WORK TO BE COMPLETED: The required output is the line containing "- **Node.js v20+**" followed by each line through the end of the data below, repeated exactly and with nothing added.

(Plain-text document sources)
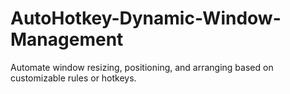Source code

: # AutoHotkey-Dynamic-Window-Management
Automate window resizing, positioning, and arranging based on customizable rules or hotkeys.
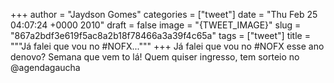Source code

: 
+++
author = "Jaydson Gomes"
categories = ["tweet"]
date = "Thu Feb 25 04:07:24 +0000 2010"
draft = false
image = "{TWEET_IMAGE}"
slug = "867a2bdf3e619f5ac8a2b18f78466a3a39f4c65a"
tags = ["tweet"]
title = """Já falei que vou no #NOFX..."""
+++
Já falei que vou no #NOFX esse ano denovo? Semana que vem to lá! Quem quiser ingresso, tem sorteio no @agendagaucha
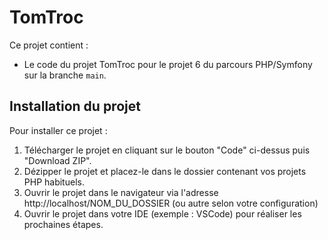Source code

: # TomTroc

Ce projet contient : 
* Le code du projet TomTroc pour le projet 6 du parcours PHP/Symfony sur la branche `main`.

## Installation du projet

Pour installer ce projet : 
1. Télécharger le projet en cliquant sur le bouton "Code" ci-dessus puis "Download ZIP".
2. Dézipper le projet et placez-le dans le dossier contenant vos projets PHP habituels.
3. Ouvrir le projet dans le navigateur via l'adresse http://localhost/NOM_DU_DOSSIER (ou autre selon votre configuration)
4. Ouvrir le projet dans votre IDE (exemple : VSCode) pour réaliser les prochaines étapes.
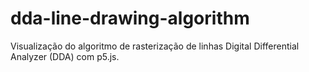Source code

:# dda-line-drawing-algorithm
Visualização do algoritmo de rasterização de linhas Digital Differential Analyzer (DDA) com p5.js.
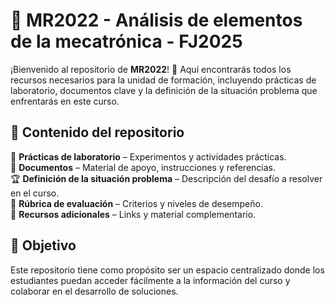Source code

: # 🚀 MR2022 - Análisis de elementos de la mecatrónica - FJ2025

¡Bienvenido al repositorio de **MR2022**! 🎯 Aquí encontrarás todos los recursos necesarios para la unidad de formación, incluyendo prácticas de laboratorio, documentos clave y la definición de la situación problema que enfrentarás en este curso.  

## 📌 Contenido del repositorio  
🧪 **Prácticas de laboratorio** – Experimentos y actividades prácticas.  
📄 **Documentos** – Material de apoyo, instrucciones y referencias.  
🏆 **Definición de la situación problema** – Descripción del desafío a resolver en el curso.  
📑 **Rúbrica de evaluación** – Criterios y niveles de desempeño.  
🔗 **Recursos adicionales** – Links y material complementario.  

## 🎯 Objetivo  
Este repositorio tiene como propósito ser un espacio centralizado donde los estudiantes puedan acceder fácilmente a la información del curso y colaborar en el desarrollo de soluciones.  
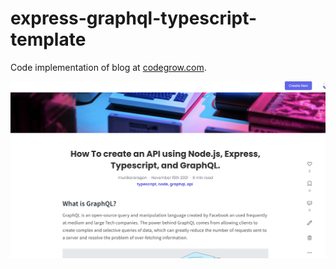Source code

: # express-graphql-typescript-template

Code implementation of blog at [codegrow.com](https://codegrow.org/post/munikeraragon/how-to-create-an-api-using-node.js,-express,-typescript,-and-graphql.).


<div align="center">

![Virtual-Graph](./img/blog.png)
</div>
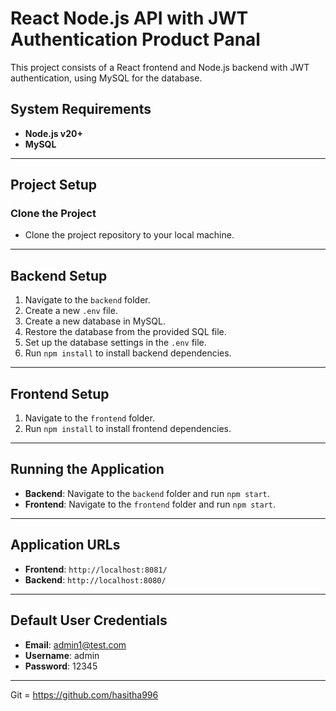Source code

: # React Node.js API with JWT Authentication Product Panal

This project consists of a React frontend and Node.js backend with JWT authentication, using MySQL for the database.

## System Requirements

- **Node.js v20+**
- **MySQL**

---

## Project Setup

### Clone the Project

- Clone the project repository to your local machine.

---

## Backend Setup

1. Navigate to the `backend` folder.
2. Create a new `.env` file.
3. Create a new database in MySQL.
4. Restore the database from the provided SQL file.
5. Set up the database settings in the `.env` file.
6. Run `npm install` to install backend dependencies.

---

## Frontend Setup

1. Navigate to the `frontend` folder.
2. Run `npm install` to install frontend dependencies.

---

## Running the Application

- **Backend**: Navigate to the `backend` folder and run `npm start`.
- **Frontend**: Navigate to the `frontend` folder and run `npm start`.

---

## Application URLs

- **Frontend**: `http://localhost:8081/`
- **Backend**: `http://localhost:8080/`

---

## Default User Credentials

- **Email**: admin1@test.com
- **Username**: admin
- **Password**: 12345


---
Git = https://github.com/hasitha996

EXERCISE ANSWER:
- **Node.js v20+**
- **MySQL**

---

## Project Setup

### Clone the Project

- Clone the project repository to your local machine.

---

## Backend Setup

1. Navigate to the `backend` folder.
2. Create a new `.env` file.
3. Create a new database in MySQL.
4. Restore the database from the provided SQL file.
5. Set up the database settings in the `.env` file.
6. Run `npm install` to install backend dependencies.

---

## Frontend Setup

1. Navigate to the `frontend` folder.
2. Run `npm install` to install frontend dependencies.

---

## Running the Application

- **Backend**: Navigate to the `backend` folder and run `npm start`.
- **Frontend**: Navigate to the `frontend` folder and run `npm start`.

---

## Application URLs

- **Frontend**: `http://localhost:8081/`
- **Backend**: `http://localhost:8080/`

---

## Default User Credentials

- **Email**: admin1@test.com
- **Username**: admin
- **Password**: 12345


---
Git = https://github.com/hasitha996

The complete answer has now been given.